(Pictures paired with source code)

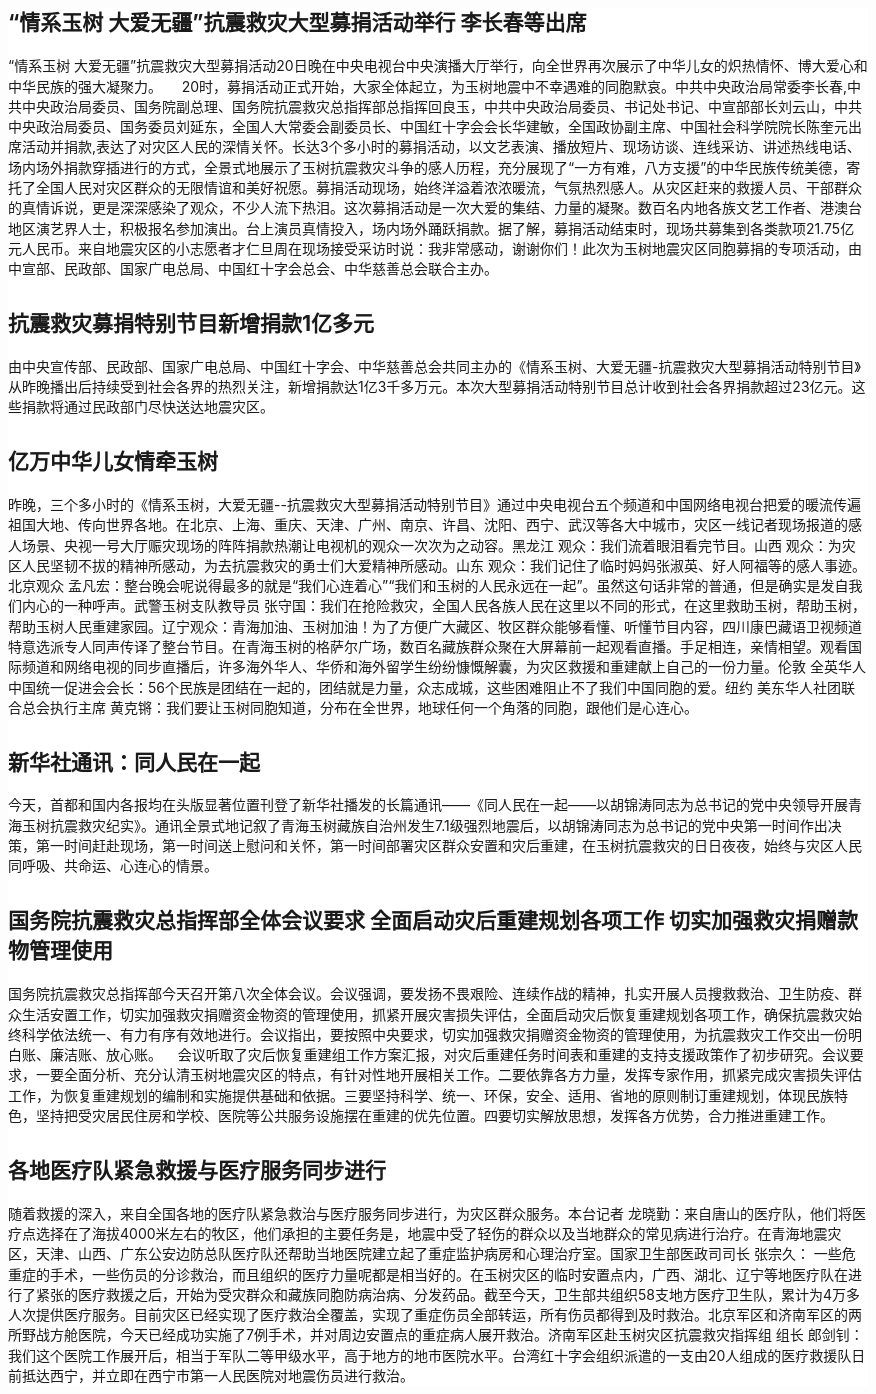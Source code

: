 
## “情系玉树 大爱无疆”抗震救灾大型募捐活动举行 李长春等出席


 “情系玉树 大爱无疆”抗震救灾大型募捐活动20日晚在中央电视台中央演播大厅举行，向全世界再次展示了中华儿女的炽热情怀、博大爱心和中华民族的强大凝聚力。     20时，募捐活动正式开始，大家全体起立，为玉树地震中不幸遇难的同胞默哀。中共中央政治局常委李长春,中共中央政治局委员、国务院副总理、国务院抗震救灾总指挥部总指挥回良玉，中共中央政治局委员、书记处书记、中宣部部长刘云山，中共中央政治局委员、国务委员刘延东，全国人大常委会副委员长、中国红十字会会长华建敏，全国政协副主席、中国社会科学院院长陈奎元出席活动并捐款,表达了对灾区人民的深情关怀。长达3个多小时的募捐活动，以文艺表演、播放短片、现场访谈、连线采访、讲述热线电话、场内场外捐款穿插进行的方式，全景式地展示了玉树抗震救灾斗争的感人历程，充分展现了“一方有难，八方支援”的中华民族传统美德，寄托了全国人民对灾区群众的无限情谊和美好祝愿。募捐活动现场，始终洋溢着浓浓暖流，气氛热烈感人。从灾区赶来的救援人员、干部群众的真情诉说，更是深深感染了观众，不少人流下热泪。这次募捐活动是一次大爱的集结、力量的凝聚。数百名内地各族文艺工作者、港澳台地区演艺界人士，积极报名参加演出。台上演员真情投入，场内场外踊跃捐款。据了解，募捐活动结束时，现场共募集到各类款项21.75亿元人民币。来自地震灾区的小志愿者才仁旦周在现场接受采访时说：我非常感动，谢谢你们！此次为玉树地震灾区同胞募捐的专项活动，由中宣部、民政部、国家广电总局、中国红十字会总会、中华慈善总会联合主办。


## 抗震救灾募捐特别节目新增捐款1亿多元


由中央宣传部、民政部、国家广电总局、中国红十字会、中华慈善总会共同主办的《情系玉树、大爱无疆-抗震救灾大型募捐活动特别节目》从昨晚播出后持续受到社会各界的热烈关注，新增捐款达1亿3千多万元。本次大型募捐活动特别节目总计收到社会各界捐款超过23亿元。这些捐款将通过民政部门尽快送达地震灾区。


## 亿万中华儿女情牵玉树


昨晚，三个多小时的《情系玉树，大爱无疆--抗震救灾大型募捐活动特别节目》通过中央电视台五个频道和中国网络电视台把爱的暖流传遍祖国大地、传向世界各地。在北京、上海、重庆、天津、广州、南京、许昌、沈阳、西宁、武汉等各大中城市，灾区一线记者现场报道的感人场景、央视一号大厅赈灾现场的阵阵捐款热潮让电视机的观众一次次为之动容。黑龙江 观众：我们流着眼泪看完节目。山西 观众：为灾区人民坚韧不拔的精神所感动，为去抗震救灾的勇士们大爱精神所感动。山东 观众：我们记住了临时妈妈张淑英、好人阿福等的感人事迹。北京观众 孟凡宏：整台晚会呢说得最多的就是“我们心连着心”“我们和玉树的人民永远在一起”。虽然这句话非常的普通，但是确实是发自我们内心的一种呼声。武警玉树支队教导员 张守国：我们在抢险救灾，全国人民各族人民在这里以不同的形式，在这里救助玉树，帮助玉树，帮助玉树人民重建家园。辽宁观众：青海加油、玉树加油！为了方便广大藏区、牧区群众能够看懂、听懂节目内容，四川康巴藏语卫视频道特意选派专人同声传译了整台节目。在青海玉树的格萨尔广场，数百名藏族群众聚在大屏幕前一起观看直播。手足相连，亲情相望。观看国际频道和网络电视的同步直播后，许多海外华人、华侨和海外留学生纷纷慷慨解囊，为灾区救援和重建献上自己的一份力量。伦敦 全英华人中国统一促进会会长：56个民族是团结在一起的，团结就是力量，众志成城，这些困难阻止不了我们中国同胞的爱。纽约 美东华人社团联合总会执行主席 黄克锵：我们要让玉树同胞知道，分布在全世界，地球任何一个角落的同胞，跟他们是心连心。


## 新华社通讯：同人民在一起


今天，首都和国内各报均在头版显著位置刊登了新华社播发的长篇通讯――《同人民在一起――以胡锦涛同志为总书记的党中央领导开展青海玉树抗震救灾纪实》。通讯全景式地记叙了青海玉树藏族自治州发生7.1级强烈地震后，以胡锦涛同志为总书记的党中央第一时间作出决策，第一时间赶赴现场，第一时间送上慰问和关怀，第一时间部署灾区群众安置和灾后重建，在玉树抗震救灾的日日夜夜，始终与灾区人民同呼吸、共命运、心连心的情景。


## 国务院抗震救灾总指挥部全体会议要求 全面启动灾后重建规划各项工作 切实加强救灾捐赠款物管理使用


国务院抗震救灾总指挥部今天召开第八次全体会议。会议强调，要发扬不畏艰险、连续作战的精神，扎实开展人员搜救救治、卫生防疫、群众生活安置工作，切实加强救灾捐赠资金物资的管理使用，抓紧开展灾害损失评估，全面启动灾后恢复重建规划各项工作，确保抗震救灾始终科学依法统一、有力有序有效地进行。会议指出，要按照中央要求，切实加强救灾捐赠资金物资的管理使用，为抗震救灾工作交出一份明白账、廉洁账、放心账。    会议听取了灾后恢复重建组工作方案汇报，对灾后重建任务时间表和重建的支持支援政策作了初步研究。会议要求，一要全面分析、充分认清玉树地震灾区的特点，有针对性地开展相关工作。二要依靠各方力量，发挥专家作用，抓紧完成灾害损失评估工作，为恢复重建规划的编制和实施提供基础和依据。三要坚持科学、统一、环保，安全、适用、省地的原则制订重建规划，体现民族特色，坚持把受灾居民住房和学校、医院等公共服务设施摆在重建的优先位置。四要切实解放思想，发挥各方优势，合力推进重建工作。


## 各地医疗队紧急救援与医疗服务同步进行


随着救援的深入，来自全国各地的医疗队紧急救治与医疗服务同步进行，为灾区群众服务。本台记者 龙晓勤：来自唐山的医疗队，他们将医疗点选择在了海拔4000米左右的牧区，他们承担的主要任务是，地震中受了轻伤的群众以及当地群众的常见病进行治疗。在青海地震灾区，天津、山西、广东公安边防总队医疗队还帮助当地医院建立起了重症监护病房和心理治疗室。国家卫生部医政司司长 张宗久： 一些危重症的手术，一些伤员的分诊救治，而且组织的医疗力量呢都是相当好的。在玉树灾区的临时安置点内，广西、湖北、辽宁等地医疗队在进行了紧张的医疗救援之后，开始为受灾群众和藏族同胞防病治病、分发药品。截至今天，卫生部共组织58支地方医疗卫生队，累计为4万多人次提供医疗服务。目前灾区已经实现了医疗救治全覆盖，实现了重症伤员全部转运，所有伤员都得到及时救治。北京军区和济南军区的两所野战方舱医院，今天已经成功实施了7例手术，并对周边安置点的重症病人展开救治。济南军区赴玉树灾区抗震救灾指挥组 组长 郎剑钊：我们这个医院工作展开后，相当于军队二等甲级水平，高于地方的地市医院水平。台湾红十字会组织派遣的一支由20人组成的医疗救援队日前抵达西宁，并立即在西宁市第一人民医院对地震伤员进行救治。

> **Exercise brief**
Wherever the word "大爱无疆" turns up in the records, copy out the line it is on.

> **Exercise answer**
## “情系玉树 大爱无疆”抗震救灾大型募捐活动举行 李长春等出席
 “情系玉树 大爱无疆”抗震救灾大型募捐活动20日晚在中央电视台中央演播大厅举行，向全世界再次展示了中华儿女的炽热情怀、博大爱心和中华民族的强大凝聚力。     20时，募捐活动正式开始，大家全体起立，为玉树地震中不幸遇难的同胞默哀。中共中央政治局常委李长春,中共中央政治局委员、国务院副总理、国务院抗震救灾总指挥部总指挥回良玉，中共中央政治局委员、书记处书记、中宣部部长刘云山，中共中央政治局委员、国务委员刘延东，全国人大常委会副委员长、中国红十字会会长华建敏，全国政协副主席、中国社会科学院院长陈奎元出席活动并捐款,表达了对灾区人民的深情关怀。长达3个多小时的募捐活动，以文艺表演、播放短片、现场访谈、连线采访、讲述热线电话、场内场外捐款穿插进行的方式，全景式地展示了玉树抗震救灾斗争的感人历程，充分展现了“一方有难，八方支援”的中华民族传统美德，寄托了全国人民对灾区群众的无限情谊和美好祝愿。募捐活动现场，始终洋溢着浓浓暖流，气氛热烈感人。从灾区赶来的救援人员、干部群众的真情诉说，更是深深感染了观众，不少人流下热泪。这次募捐活动是一次大爱的集结、力量的凝聚。数百名内地各族文艺工作者、港澳台地区演艺界人士，积极报名参加演出。台上演员真情投入，场内场外踊跃捐款。据了解，募捐活动结束时，现场共募集到各类款项21.75亿元人民币。来自地震灾区的小志愿者才仁旦周在现场接受采访时说：我非常感动，谢谢你们！此次为玉树地震灾区同胞募捐的专项活动，由中宣部、民政部、国家广电总局、中国红十字会总会、中华慈善总会联合主办。
由中央宣传部、民政部、国家广电总局、中国红十字会、中华慈善总会共同主办的《情系玉树、大爱无疆-抗震救灾大型募捐活动特别节目》从昨晚播出后持续受到社会各界的热烈关注，新增捐款达1亿3千多万元。本次大型募捐活动特别节目总计收到社会各界捐款超过23亿元。这些捐款将通过民政部门尽快送达地震灾区。
昨晚，三个多小时的《情系玉树，大爱无疆--抗震救灾大型募捐活动特别节目》通过中央电视台五个频道和中国网络电视台把爱的暖流传遍祖国大地、传向世界各地。在北京、上海、重庆、天津、广州、南京、许昌、沈阳、西宁、武汉等各大中城市，灾区一线记者现场报道的感人场景、央视一号大厅赈灾现场的阵阵捐款热潮让电视机的观众一次次为之动容。黑龙江 观众：我们流着眼泪看完节目。山西 观众：为灾区人民坚韧不拔的精神所感动，为去抗震救灾的勇士们大爱精神所感动。山东 观众：我们记住了临时妈妈张淑英、好人阿福等的感人事迹。北京观众 孟凡宏：整台晚会呢说得最多的就是“我们心连着心”“我们和玉树的人民永远在一起”。虽然这句话非常的普通，但是确实是发自我们内心的一种呼声。武警玉树支队教导员 张守国：我们在抢险救灾，全国人民各族人民在这里以不同的形式，在这里救助玉树，帮助玉树，帮助玉树人民重建家园。辽宁观众：青海加油、玉树加油！为了方便广大藏区、牧区群众能够看懂、听懂节目内容，四川康巴藏语卫视频道特意选派专人同声传译了整台节目。在青海玉树的格萨尔广场，数百名藏族群众聚在大屏幕前一起观看直播。手足相连，亲情相望。观看国际频道和网络电视的同步直播后，许多海外华人、华侨和海外留学生纷纷慷慨解囊，为灾区救援和重建献上自己的一份力量。伦敦 全英华人中国统一促进会会长：56个民族是团结在一起的，团结就是力量，众志成城，这些困难阻止不了我们中国同胞的爱。纽约 美东华人社团联合总会执行主席 黄克锵：我们要让玉树同胞知道，分布在全世界，地球任何一个角落的同胞，跟他们是心连心。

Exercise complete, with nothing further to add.